Буренин обрадовался, что и я пепохвально отзываюсь о последних произведениях Л. Андреева, Арцыбашева, Каменского, Дымова и др. Буренин непременно похвалил бы меня за это, если б умел хвалить. Но он только заявляет, что первый сказал «э» и бранил «Л. Андреевых, Сологубов, Белых и Брюсовых» тогда, когда «их еще все хвалили». Вот пример жалкого, слепого смешения имен. Относительно Л. Андреева, – если бы г. Буренин удостоил просмотреть мои статьи в «Новом Пути» и затем в «Весах» (годы 901–908), он бы знал, что мнение мое о «современном идоле» всегда было одинаково, трезво и крайне невысоко. Что же касается других писателей, сваленных г. Бурениным в кучу и которых я будто бы тоже браню, – то пусть он не радуется напрасно: о них свое «э» он может говорить один. Я уже упомянул выше, как я смотрю на Сологуба и Ал. Толстого. О Вал. Брюсове, Андрее Белом, Ремизове, Блоке я неоднократно писал, стараясь, по мере сил, дать понять, какими я их вижу. Г. Буренин не видит ничего. Это его дело. Но пусть он не ищет произвольно единомыслие со мною в отношении к «молодой литературе». Нельзя же так высоко ставить Л. Андреева и Арцыбашева; воображать, что если о них я думаю, как Буренин, то об остальных – само собой разумеется…
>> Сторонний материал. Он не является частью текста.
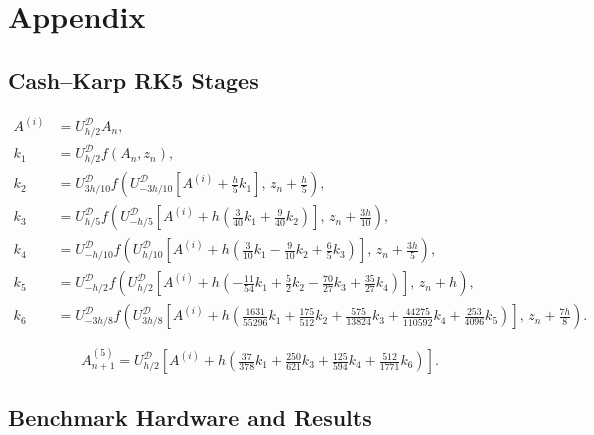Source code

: \chapter{Appendix}

\section{Cash--Karp RK5 Stages}
\label{app:rk5}

\begin{equation}
  \label{eq:rk5-stages}
  \begin{aligned}
    A^{(i)} &= U_{h/2}^{\mathcal{D}} A_n, \\
    k_1 &= U_{h/2}^{\mathcal{D}} f(A_n, z_n), \\
    k_2 &= U_{3h/10}^{\mathcal{D}} f\!\left(U_{-3h/10}^{\mathcal{D}}\left[A^{(i)} + \tfrac{h}{5}k_1\right],\, z_n + \tfrac{h}{5}\right), \\
    k_3 &= U_{h/5}^{\mathcal{D}} f\!\left(U_{-h/5}^{\mathcal{D}}\left[A^{(i)} + h\left(\tfrac{3}{40}k_1 + \tfrac{9}{40}k_2\right)\right],\, z_n + \tfrac{3h}{10}\right), \\
    k_4 &= U_{-h/10}^{\mathcal{D}} f\!\left(U_{h/10}^{\mathcal{D}}\left[A^{(i)} + h\left(\tfrac{3}{10}k_1 - \tfrac{9}{10}k_2 + \tfrac{6}{5}k_3\right)\right],\, z_n + \tfrac{3h}{5}\right), \\
    k_5 &= U_{-h/2}^{\mathcal{D}} f\!\left(U_{h/2}^{\mathcal{D}}\left[A^{(i)} + h\left(-\tfrac{11}{54}k_1 + \tfrac{5}{2}k_2 - \tfrac{70}{27}k_3 + \tfrac{35}{27}k_4\right)\right],\, z_n + h\right), \\
    k_6 &= U_{-3h/8}^{\mathcal{D}} f\!\left(U_{3h/8}^{\mathcal{D}}\left[A^{(i)} + h\left(\tfrac{1631}{55296}k_1 + \tfrac{175}{512}k_2 + \tfrac{575}{13824}k_3 + \tfrac{44275}{110592}k_4 + \tfrac{253}{4096}k_5\right)\right],\, z_n + \tfrac{7h}{8}\right).
  \end{aligned}
\end{equation}

\begin{equation}
  \label{eq:rk5-solution}
  A_{n+1}^{(5)} = U_{h/2}^{\mathcal{D}}\left[A^{(i)} + h\left(\tfrac{37}{378}k_1 + \tfrac{250}{621}k_3 + \tfrac{125}{594}k_4 + \tfrac{512}{1771}k_6\right)\right].
\end{equation}

\section{Benchmark Hardware and Results}
\label{app:benchmarks}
А все-таки престарелый нововременский сплетник, со всей своей злобой и беззубыми, однообразными бранными словами, все же он и литературнее и корректнее иных наших честных, «левых», журнальных обозревателей. Вот, например, г. Кранихфельд из «Современного мира». Художественных мнений его я не знаю, – не мог уловить. Так как они и читателям мало известны, то думаю, что г. Кранихфельд просто не имеет способностей их ясно выражать. Но он способен на другое. Способен написать длинную статью – беседу с «воображаемым» Львом Толстым о литературе. Если речи Л. Толстого сплошь выдуманы – это одно; если они составлены по его книгам и письмам – это другое, и, пожалуй, еще хуже. Не говоря о крайней степени безвкусия, – ловко ли вообще выискивать из Толстого слова и пригонять их так, чтобы они соответствовали репликам г. Кранихфельда? Распорядившись с Толстым, г. Кранихфельд в конце вдруг прибавляет: а вот г. Антон Крайний назвал Толстого «мухой».
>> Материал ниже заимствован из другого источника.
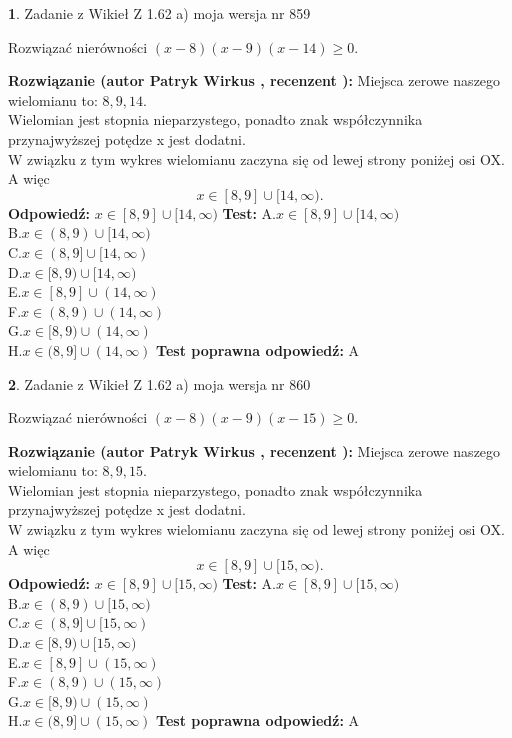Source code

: \documentclass[12pt, a4paper]{article}
\theoremstyle{definition} %
\newtheorem{zad}{}
\newcommand{\zadStart}[1]{\begin{zad}#1\newline}
\newcommand{\zadStop}{\end{zad}}
\newcommand{\rozwStart}[2]{\noindent \textbf{Rozwiązanie (autor #1 , recenzent #2): }\newline}
\newcommand{\rozwStop}{\newline}
\newcommand{\odpStart}{\noindent \textbf{Odpowiedź:}\newline}
\newcommand{\odpStop}{\newline}
\newcommand{\testStart}{\noindent \textbf{Test:}\newline}
\newcommand{\testStop}{\newline}
\newcommand{\kluczStart}{\noindent \textbf{Test poprawna odpowiedź:}\newline}
\newcommand{\kluczStop}{\newline}
\begin{document}
\zadStart{Zadanie z Wikieł Z 1.62 a) moja wersja nr 859}

Rozwiązać nierówności $(x-8)(x-9)(x-14)\ge0$.
\zadStop
\rozwStart{Patryk Wirkus}{}
Miejsca zerowe naszego wielomianu to: $8, 9, 14$.\\
Wielomian jest stopnia nieparzystego, ponadto znak współczynnika przy\linebreak najwyższej potędze x jest dodatni.\\ W związku z tym wykres wielomianu zaczyna się od lewej strony poniżej osi OX. A więc $$x \in [8,9] \cup [14,\infty).$$
\rozwStop
\odpStart
$x \in [8,9] \cup [14,\infty)$
\odpStop
\testStart
A.$x \in [8,9] \cup [14,\infty)$\\
B.$x \in (8,9) \cup [14,\infty)$\\
C.$x \in (8,9] \cup [14,\infty)$\\
D.$x \in [8,9) \cup [14,\infty)$\\
E.$x \in [8,9] \cup (14,\infty)$\\
F.$x \in (8,9) \cup (14,\infty)$\\
G.$x \in [8,9) \cup (14,\infty)$\\
H.$x \in (8,9] \cup (14,\infty)$
\testStop
\kluczStart
A
\kluczStop



\zadStart{Zadanie z Wikieł Z 1.62 a) moja wersja nr 860}

Rozwiązać nierówności $(x-8)(x-9)(x-15)\ge0$.
\zadStop
\rozwStart{Patryk Wirkus}{}
Miejsca zerowe naszego wielomianu to: $8, 9, 15$.\\
Wielomian jest stopnia nieparzystego, ponadto znak współczynnika przy\linebreak najwyższej potędze x jest dodatni.\\ W związku z tym wykres wielomianu zaczyna się od lewej strony poniżej osi OX. A więc $$x \in [8,9] \cup [15,\infty).$$
\rozwStop
\odpStart
$x \in [8,9] \cup [15,\infty)$
\odpStop
\testStart
A.$x \in [8,9] \cup [15,\infty)$\\
B.$x \in (8,9) \cup [15,\infty)$\\
C.$x \in (8,9] \cup [15,\infty)$\\
D.$x \in [8,9) \cup [15,\infty)$\\
E.$x \in [8,9] \cup (15,\infty)$\\
F.$x \in (8,9) \cup (15,\infty)$\\
G.$x \in [8,9) \cup (15,\infty)$\\
H.$x \in (8,9] \cup (15,\infty)$
\testStop
\kluczStart
A
\kluczStop
\end{document}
Привожу это как пример способности критиков некоторых уважаемых журналов к передержкам и не только способности, но даже необъяснимой любви. Какая цель этой явной неправды? Ведь и г. Кранихфельд, и мои читатели знают, что я писал не о Толстом, а о маленькой «рецензентской» мухе, «попавшей в литературные сливки» на чтении «Океана» Л. Андреева. Муха, в восторге, перемешала свои слова с «текстами» «от Толстого». В сущности – тоже пригнала строки Толстого к своему настроению по поводу «Океана». Я не считаю Л. Толстого – «Писанием» и текстов не отметил. Но, вероятно, не отметил бы текста и в том случае, если бы, по поводу «Океана», потрясенный рецензент сказал от настоящего Писания: «Тайна сия велика есть!» В произвольном приложении текст остается на совести рецензента. Неужели, случись текст насчет «тайны» – г. Кранихфельд объявил бы, что я и называю и апостола Павла – рецензентской мухой? Мог бы объявить, с тем же правом; а если бы оставил втуне – то лишь потому, что передержка насчет апостола Павла ему не показалась бы достаточно интересной.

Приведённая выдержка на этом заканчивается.